What happens on the device:

  • LED turns on (blue) and shows the message.
  • Worker drops items and taps the button.

On button press → ACK → command clears:

  • Device immediately falls back to its statics (location / any static lines).

If nobody taps in 60 seconds → NACK → command clears:

  • This is fine on Put Side because it's supposed to be immediate. Your app can log NACK as "put not acknowledged" and potentially re-queue.

Info

Put Side best practice: keep seconds short (30–120s) so NACKs are meaningful.

C. Pack Side workflow (may sit for hours)

Goal: If items are sitting in cubby waiting for packing, the device should keep showing state without draining batteries or generating NACK noise.

When a cubby becomes 'ready for pack', set a PACK HOLD static
{
  "locationoverride": "PutWall 1 | Cubby 34",
  "statica": "READY TO PACK",
  "staticb": "Order 1959690",
  "staticc": "Units: 2",
  "arrow": "up"
}

What happens:

  • No LED necessarily.
  • This message stays forever (until changed).
  • No timeout.

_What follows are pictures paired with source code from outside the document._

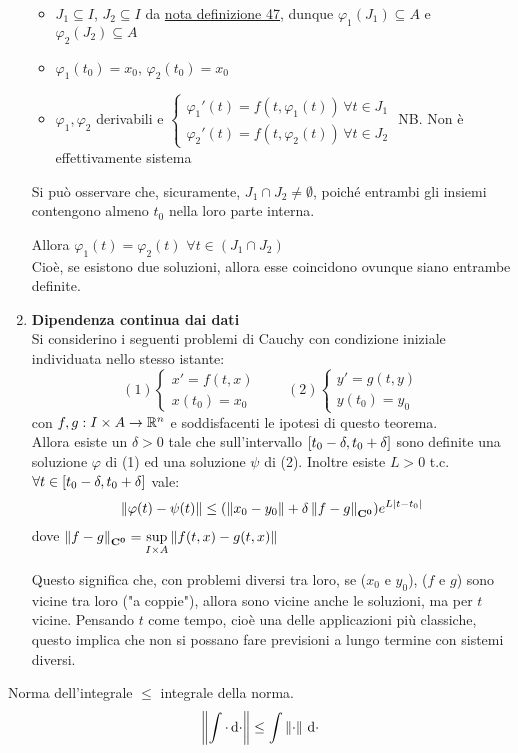 \begin{theorem}
\begin{enumerate}
		\begin{itemize}
			\item $J_1\subseteq I$, $J_2\subseteq I$ da \hyperlink{note:diff_eq_sol_definit_set}{nota definizione 47}, dunque $\varphi_1(J_1)\subseteq A$ e $\varphi_2(J_2)\subseteq A$
			\item $\varphi_1(t_0)=x_0,\,\varphi_2(t_0)=x_0$
			\item $\varphi_1,\varphi_2$ derivabili e
				$\begin{cases}
					\varphi_1'(t)=f(t,\varphi_1(t))\,\forall t \in J_1\\
					\varphi_2'(t)=f(t,\varphi_2(t))\,\forall t \in J_2
				\end{cases}$
				NB. Non è effettivamente sistema
		\end{itemize}
		\begin{note}
			Si può osservare che, sicuramente, $J_1\cap J_2\neq\emptyset$, poiché entrambi gli insiemi contengono almeno $t_0$ nella loro parte interna.
		\end{note}
		Allora $\varphi_1(t)=\varphi_2(t)$ $\forall t \in(J_1\cap J_2)$\\
		Cioè, se esistono due soluzioni, allora esse coincidono ovunque siano entrambe definite.
		\item \textbf{Dipendenza continua dai dati}\\
		Si considerino i seguenti problemi di Cauchy con condizione iniziale individuata nello stesso istante:
		$$(1)\begin{cases}x'=f(t,x)\\x(t_0)=x_0\end{cases}\qquad
		(2)\begin{cases}y'=g(t,y)\\y(t_0)=y_0\end{cases}$$
		con $f,g:I\times A \to \mathbb{R}^n$ e soddisfacenti le ipotesi di questo teorema.\\
		Allora esiste un $\delta >0$ tale che sull'intervallo $\left[t_0-\delta,t_0+\delta\right]$ sono definite una soluzione $\varphi$ di (1) ed una soluzione $\psi$ di (2). Inoltre esiste $L>0$ t.c. $\forall t\in \left[t_0-\delta,t_0+\delta\right]$ vale:
		$$\left\|\varphi(t)-\psi(t)\right\| \le (\left\|x_0-y_0\right\|+\delta\left\|f-g\right\|_{\mathbf{C^{0}}})e^{L\left|t-t_0\right|}$$
		dove $\left\|f-g\right\|_{\mathbf{C^{0}}}=\sup\limits_{I\times A}\left\|f(t,x)-g(t,x)\right\|$
		\begin{note}
			Questo significa che, con problemi diversi tra loro, se ($x_0$ e $y_0$), ($f$ e $g$) sono vicine tra loro ("a coppie"), allora sono vicine anche le soluzioni, ma per $t$ vicine.
			Pensando $t$ come tempo, cioè una delle applicazioni più classiche, questo implica che non si possano fare previsioni a lungo termine con sistemi diversi.
		\end{note}
	\end{enumerate}
\end{theorem}
\begin{note}
	Norma dell'integrale $\leq$ integrale della norma.
	$$\left\|\int{\cdot}\,\mathrm{d}{\cdot}\right\|\leq\int{\left\|\cdot\right\|\,\mathrm{d}{\cdot}}$$
\end{note}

No ACK/NACK. Minimal battery impact.

D. Trigger the packer at the moment packing should happen

When packing actually begins (or when you want to actively draw attention), use a command on Pack Side.

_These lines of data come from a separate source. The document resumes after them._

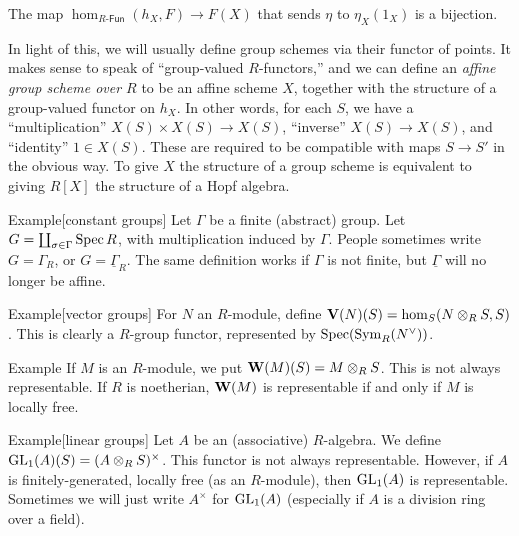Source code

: \begin{lemm}[Yoneda]
The map $\hom_{R\text{-}\mathsf{Fun}}(h_X,F) \to F(X)$ that sends 
$\eta$ to $\eta_X(1_X)$ is a bijection. 
\end{lemm}

In light of this, we will usually define group schemes via their functor of 
points. It makes sense to speak of ``group-valued $R$-functors,'' and we can 
define an \emph{affine group scheme over $R$} to be an affine scheme $X$, 
together with the structure of a group-valued functor on $h_X$. In other words, 
for each $S$, we have a ``multiplication'' $X(S)\times X(S) \to X(S)$, 
``inverse'' $X(S) \to X(S)$, and ``identity'' $1\in X(S)$. These are required 
to be compatible with maps $S\to S'$ in the obvious way. To give $X$ the 
structure of a group scheme is equivalent to giving $R[X]$ the structure of a 
Hopf algebra. 

\begin{enonce}[remark]{Example}[constant groups]
Let $\Gamma$ be a finite (abstract) group. Let 
$G=\coprod_{\sigma\in \Gamma}\operatorname{Spec} R$, with multiplication induced by 
$\Gamma$. People sometimes write $G=\Gamma_R$, or $G=\underline\Gamma_R$. The 
same definition works if $\Gamma$ is not finite, but $\underline\Gamma$ will no 
longer be affine. 
\end{enonce}

\begin{enonce}[remark]{Example}[vector groups]
For $N$ an $R$-module, define $\mathbf{V}(N)(S)=\hom_S(N\otimes_R S,S)$. This is 
clearly a $R$-group functor, represented by 
$\operatorname{Spec}(\operatorname{Sym}_R(N^\vee))$. 
\end{enonce}

\begin{enonce}[remark]{Example}
If $M$ is an $R$-module, we put $\mathbf{W}(M)(S)=M\otimes_R S$. This is not always 
representable. If $R$ is noetherian, $\mathbf{W}(M)$ is representable if and only if 
$M$ is locally free. 
\end{enonce}

\begin{enonce}[remark]{Example}[linear groups]
Let $A$ be an (associative) $R$-algebra. We define 
$\operatorname{GL}_1(A)(S) = (A\otimes_R S)^\times$. This functor is not always 
representable. However, if $A$ is finitely-generated, locally free (as an 
$R$-module), then $\operatorname{GL}_1(A)$ is representable. Sometimes we will 
just write $A^\times$ for $\operatorname{GL}_1(A)$ (especially if $A$ is a 
division ring over a field). 
\end{enonce}

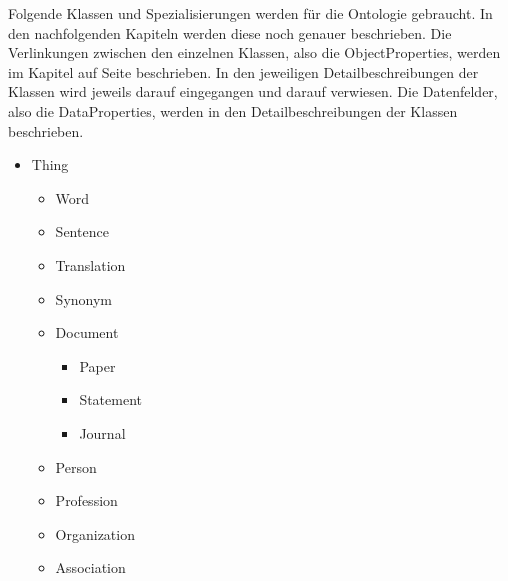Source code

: \documentclass[
    11pt,
    latin1,
    a4paper,
    oneside
]{scrreprt}
\begin{document}
Folgende Klassen und Spezialisierungen werden f\"ur die Ontologie gebraucht. In den nachfolgenden Kapiteln werden diese noch genauer beschrieben. Die Verlinkungen zwischen den einzelnen Klassen, also die ObjectProperties, werden im Kapitel  auf Seite \pageref{sec:relations} beschrieben. In den jeweiligen Detailbeschreibungen der Klassen wird jeweils darauf eingegangen und darauf verwiesen. Die Datenfelder, also die DataProperties, werden in den Detailbeschreibungen der Klassen beschrieben.

\begin{itemize}
  \renewcommand{\labelitemi}{$\bullet$}
  \renewcommand{\labelitemii}{$\bullet$}
  \renewcommand{\labelitemiii}{$\bullet$}
  \renewcommand{\labelitemiiii}{$\bullet$}
  \item Thing
  \begin{itemize}
    \item Word
    \item Sentence
    \item Translation
    \item Synonym
    \item Document
    \begin{itemize}
      \item Paper
      \item Statement
      \item Journal
    \end{itemize}
    \item Person
    \item Profession
    \item Organization
    \item Association
  \end{itemize}
\end{itemize}
\end{document}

Start packing command (short-to-medium seconds)
{
  "command": "display",
  "line1": "PACK NOW",
  "line2": "Order 1959690",
  "line3": "Units: 2",
  "color": "green",
  "seconds": 900,
  "nonce": "1959690-pack"
}

Behavior:

  • LED on (green) up to 15 minutes.
  • If packer taps → ACK → command clears → device returns to the PACK HOLD statics (unless you clear them).

E. What to do on ACK (packing completed)

When you get ACK for the pack command, you typically want to change the idle state.

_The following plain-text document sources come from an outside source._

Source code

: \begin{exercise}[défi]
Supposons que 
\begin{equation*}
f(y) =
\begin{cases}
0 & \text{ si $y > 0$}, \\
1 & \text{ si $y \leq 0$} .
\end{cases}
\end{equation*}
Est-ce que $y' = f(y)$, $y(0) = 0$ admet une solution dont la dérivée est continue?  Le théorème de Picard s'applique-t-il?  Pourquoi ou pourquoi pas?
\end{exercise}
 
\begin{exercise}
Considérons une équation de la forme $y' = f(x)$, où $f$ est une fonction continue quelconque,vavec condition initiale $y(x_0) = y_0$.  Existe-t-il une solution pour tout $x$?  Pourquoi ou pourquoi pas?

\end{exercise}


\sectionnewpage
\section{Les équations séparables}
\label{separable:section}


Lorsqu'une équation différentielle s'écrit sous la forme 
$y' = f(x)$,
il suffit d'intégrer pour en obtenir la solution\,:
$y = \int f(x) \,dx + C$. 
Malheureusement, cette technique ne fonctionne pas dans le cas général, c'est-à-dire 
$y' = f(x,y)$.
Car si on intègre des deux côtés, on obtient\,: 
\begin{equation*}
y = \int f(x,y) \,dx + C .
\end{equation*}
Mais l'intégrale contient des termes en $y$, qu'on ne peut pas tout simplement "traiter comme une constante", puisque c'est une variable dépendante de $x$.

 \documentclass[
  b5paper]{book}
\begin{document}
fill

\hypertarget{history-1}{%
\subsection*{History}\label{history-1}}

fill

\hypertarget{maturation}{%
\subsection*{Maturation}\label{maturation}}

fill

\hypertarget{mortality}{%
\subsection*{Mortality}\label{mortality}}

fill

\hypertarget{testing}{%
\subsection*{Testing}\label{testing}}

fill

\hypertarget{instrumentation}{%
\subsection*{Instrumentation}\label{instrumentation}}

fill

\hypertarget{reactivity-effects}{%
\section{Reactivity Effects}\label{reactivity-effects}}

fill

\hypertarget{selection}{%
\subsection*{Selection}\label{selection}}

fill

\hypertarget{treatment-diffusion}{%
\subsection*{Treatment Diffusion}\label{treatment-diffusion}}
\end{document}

Option 1: Clear the statics (go back to just location/DeviceID behavior)
{
  "statica": "",
  "staticb": "",
  "staticc": "",
  "staticd": "",
  "statice": ""
}
Option 2: Replace with "DONE" statics for a while
{
  "statica": "PACK COMPLETE",
  "staticb": "Order 1959690",
  "staticc": "Good to ship"
}

F. What to do on NACK (packing didn't happen in time)

This is where Pack Side differs from Put Side. If the pack command times out (NACK), don't keep reissuing a long-running command. Instead:

On NACK, fall back to a static that expresses waiting state
{
  "statica": "WAITING FOR PACK",
  "staticb": "Order 1959690",
  "staticc": "Units: 2"
}

Now:

  • No more NACK spam.
  • No battery drain from a stuck LED.
  • The device still conveys exactly what's sitting there.

G. Optional advanced pattern: CALL-based reissue (human intent)

If you want the packer to explicitly say "I'm here, re-light it":

On NACK, show instructions as statics
{
  "statica": "HOLD BUTTON 4s",
  "staticb": "to re-light pack",
  "staticc": "Order 1959690",
  "unsolicitedNonce": "reissueID-122298393"
}

When worker holds the button:

  • Device sends CALL with the unsolicitedNonce you specify
  • Your system responds by reissuing the pack command

This is elegant because it avoids blind retries.

Warning

The "why not just seconds=0 on Pack Side?" answer:

You can do it, but it turns Pack Side into "leave the LED on for hours/days", which is usually unnecessary battery drain and makes timeout signals meaningless. Statics carry the long-lived state better.